An in-depth look at Java's character type

Eight (bits) is not enough -- Java's character type adds another eight

The 1.1 version of Java introduces a number of classes for dealing with characters. These new classes create an abstraction for converting from a platform-specific notion of character values into Unicode values. This column looks at what has been added, and the motivations for adding these character classes.

Type char

Perhaps the most abused base type in the C language is the type char. The char type is abused in part because it is defined to be 8 bits, and for the last 25 years, 8 bits has also defined the smallest indivisible chunk of memory on computers. When you combine the latter fact with the fact that the ASCII character set was defined to fit in 7 bits, the char type makes a very convenient "universal" type. Further, in C, a pointer to a variable of type char became the universal pointer type because anything that could be referenced as a char could also be referenced as any other type through the use of casting.
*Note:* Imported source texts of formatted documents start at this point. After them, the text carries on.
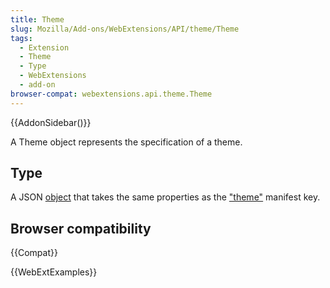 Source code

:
 ```yaml
---
title: Theme
slug: Mozilla/Add-ons/WebExtensions/API/theme/Theme
tags:
  - Extension
  - Theme
  - Type
  - WebExtensions
  - add-on
browser-compat: webextensions.api.theme.Theme
---
```


{{AddonSidebar()}}

A Theme object represents the specification of a theme.

## Type

A JSON [object](/en-US/docs/Web/JavaScript/Reference/Global_Objects/Object) that takes the same properties as the ["theme"](/en-US/docs/Mozilla/Add-ons/WebExtensions/manifest.json/theme) manifest key.

## Browser compatibility

{{Compat}}

{{WebExtExamples}}
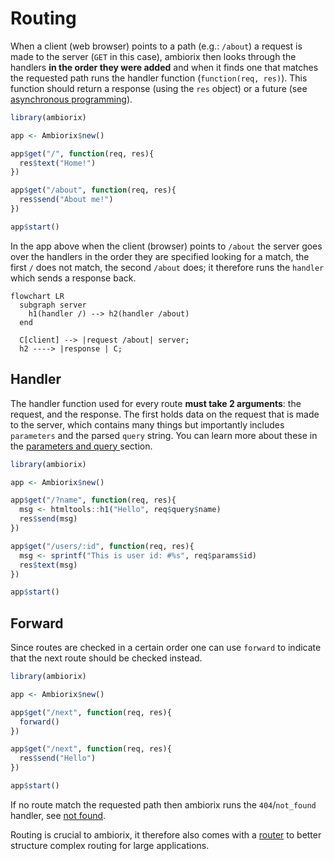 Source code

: # Routing

When a client (web browser) points to a path (e.g.: `/about`) a request is made to the server (`GET` in this case), ambiorix then looks through the handlers __in the order they were added__ and when it finds one that matches the requested path runs the handler function (`function(req, res)`). This function should return a response (using the `res` object) or a future (see [asynchronous programming](/guide/async)).

```r
library(ambiorix)

app <- Ambiorix$new()

app$get("/", function(req, res){
  res$text("Home!")
})

app$get("/about", function(req, res){
  res$send("About me!")
})

app$start()
```

In the app above when the client (browser) points to `/about` the server goes over the handlers in the order they are specified looking for a match, the first `/` does not match, the second `/about` does; it therefore runs the `handler` which sends a response back.

```mermaid
flowchart LR
  subgraph server
    h1(handler /) --> h2(handler /about)
  end

  C[client] --> |request /about| server;
  h2 ----> |response | C;
```

## Handler

The handler function used for every route __must take 2 arguments__: the request, and the response. The first holds data on the request that is made to the server, which contains many things but importantly includes `parameters` and the parsed `query` string. You can learn more about these in the [parameters and query ](/guide/params) section.

```r
library(ambiorix)

app <- Ambiorix$new()

app$get("/?name", function(req, res){
  msg <- htmltools::h1("Hello", req$query$name)
  res$send(msg)
})

app$get("/users/:id", function(req, res){
  msg <- sprintf("This is user id: #%s", req$params$id)
  res$text(msg)
})

app$start()
```

## Forward

Since routes are checked in a certain order one can use `forward` to indicate that the next route should be checked instead.

```r
library(ambiorix)

app <- Ambiorix$new()

app$get("/next", function(req, res){
  forward()
})

app$get("/next", function(req, res){
  res$send("Hello")
})

app$start()
```

If no route match the requested path then ambiorix runs the `404`/`not_found` handler, see [not found](guide/not-found). 

Routing is crucial to ambiorix, it therefore also comes with a [router](guide/router) to better structure complex routing for large applications.

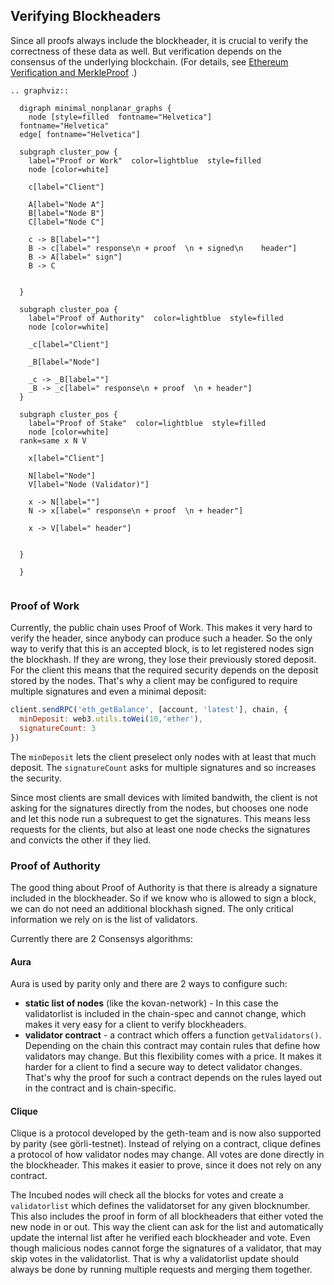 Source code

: ## Verifying Blockheaders

Since all proofs always include the blockheader, it is crucial to verify the correctness of these data as well. But verification depends on the consensus of the underlying blockchain. (For details, see [Ethereum Verification and MerkleProof](./Ethereum-Verification-and-MerkleProof) .)

```eval_rst
.. graphviz::

  digraph minimal_nonplanar_graphs {
    node [style=filled  fontname="Helvetica"]
  fontname="Helvetica"
  edge[ fontname="Helvetica"]

  subgraph cluster_pow {
    label="Proof or Work"  color=lightblue  style=filled
    node [color=white]

    c[label="Client"]

    A[label="Node A"]
    B[label="Node B"]
    C[label="Node C"]

    c -> B[label=""]
    B -> c[label=" response\n + proof  \n + signed\n    header"]
    B -> A[label=" sign"]
    B -> C

  
  }

  subgraph cluster_poa {
    label="Proof of Authority"  color=lightblue  style=filled
    node [color=white]

    _c[label="Client"]

    _B[label="Node"]

    _c -> _B[label=""]
    _B -> _c[label=" response\n + proof  \n + header"]
  }

  subgraph cluster_pos {
    label="Proof of Stake"  color=lightblue  style=filled
    node [color=white]
  rank=same x N V
      
    x[label="Client"]

    N[label="Node"]
    V[label="Node (Validator)"]

    x -> N[label=""]
    N -> x[label=" response\n + proof  \n + header"]

    x -> V[label=" header"]

  
  }

  }


```

### Proof of Work

Currently, the public chain uses Proof of Work. This makes it very hard to verify the header, since anybody can produce such a header. So the only way to verify that this is an accepted block, is to let registered nodes sign the blockhash. If they are wrong, they lose their previously stored deposit. For the client this means that the required security depends on the deposit stored by the nodes.
That's why a client may be configured to require multiple signatures and even a minimal deposit:

```js
client.sendRPC('eth_getBalance', [account, 'latest'], chain, {
  minDeposit: web3.utils.toWei(10,'ether'),
  signatureCount: 3
})
```

The `minDeposit` lets the client preselect only nodes with at least that much deposit.
The `signatureCount` asks for multiple signatures and so increases the security.

Since most clients are small devices with limited bandwith, the client is not asking for the signatures directly from the nodes, but chooses one node and let this node run a subrequest to get the signatures. This means less requests for the clients, but also at least one node checks the signatures and convicts the other if they lied.

### Proof of Authority

The good thing about Proof of Authority is that there is already a signature included in the blockheader. So if we know who is allowed to sign a block, we can do not need an additional blockhash signed. The only critical information we rely on is the list of validators.

Currently there are 2 Consensys algorithms:

#### Aura

Aura is used by parity only and there are 2 ways to configure such:

- **static list of nodes** (like the kovan-network) - In this case the validatorlist is included in the chain-spec and cannot change, which makes it very easy for a client to verify blockheaders.
- **validator contract** - a contract which offers a function `getValidators()`. Depending on the chain this contract may contain rules that define how validators may change. But this flexibility comes with a price. It makes it harder for a client to find a secure way to detect validator changes. That's why the proof for such a contract depends on the rules layed out in the contract and is chain-specific. 

#### Clique

Clique is a protocol developed by the geth-team and is now also supported by parity (see görli-testnet).
Instead of relying on a contract, clique defines a protocol of how validator nodes may change. All votes are done directly in the blockheader. This makes it easier to prove, since it does not rely on any contract. 

The Incubed nodes will check all the blocks for votes and create a `validatorlist` which defines the validatorset for any given blocknumber. This also includes the proof in form of all blockheaders that either voted the new node in or out. This way the client can ask for the list and automatically update the internal list after he verified each blockheader and vote. Even though malicious nodes cannot forge the signatures of a validator, that may skip votes in the validatorlist. That is why a validatorlist update should always be done by running multiple requests and merging them together.

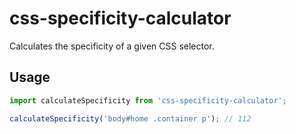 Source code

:# css-specificity-calculator

Calculates the specificity of a given CSS selector.

## Usage

```js
import calculateSpecificity from 'css-specificity-calculator';

calculateSpecificity('body#home .container p'); // 112
```
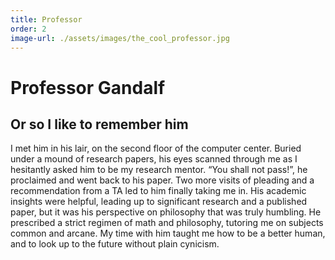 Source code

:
 ```yaml
---
title: Professor
order: 2
image-url: ./assets/images/the_cool_professor.jpg
---
```


# Professor Gandalf

## Or so I like to remember him

I met him in his lair, on the second floor of the computer center. Buried under a mound of research papers, his eyes scanned through me as I hesitantly asked him to be my research mentor. “You shall not pass!”, he proclaimed and went back to his paper. Two more visits of pleading and a recommendation from a TA led to him finally taking me in. His academic insights were helpful, leading up to significant research and a published paper, but it was his perspective on philosophy that was truly humbling. He prescribed a strict regimen of math and philosophy, tutoring me on subjects common and arcane. My time with him taught me how to be a better human, and to look up to the future without plain cynicism.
The use and abuse of the char type in the C language led to many incompatibilities between compiler implementations, so in the ANSI standard for C, two specific changes were made: The universal pointer was redefined to have a type of void, thus requiring an explicit declaration by the programmer; and the numerical value of characters was considered to be signed, thus defining how they would be treated when used in numeric computations. Then, in the mid-1980s, engineers and users figured out that 8 bits was insufficient to represent all of the characters in the world. Unfortunately, by that time, C was so entrenched that people were unwilling, perhaps even unable, to change the definition of the char type. Now flash forward to the '90's, to the early beginnings of Java. One of the many principles laid down in the design of the Java language was that characters would be 16 bits. This choice supports the use of Unicode, a standard way of representing many different kinds of characters in many different languages. Unfortunately, it also set the stage for a variety of problems that are only now being rectified.

What is a character anyway?

I knew I was in trouble when I found myself asking the question, "So what is a character?" Well, a character is a letter, right? A bunch of letters make up a word, words form sentences, and so on. The reality, however, is that the relationship between the representation of a character on a computer screen, called its glyph, to the numerical value that specifies that glyph, called a code point, is not really straightforward at all.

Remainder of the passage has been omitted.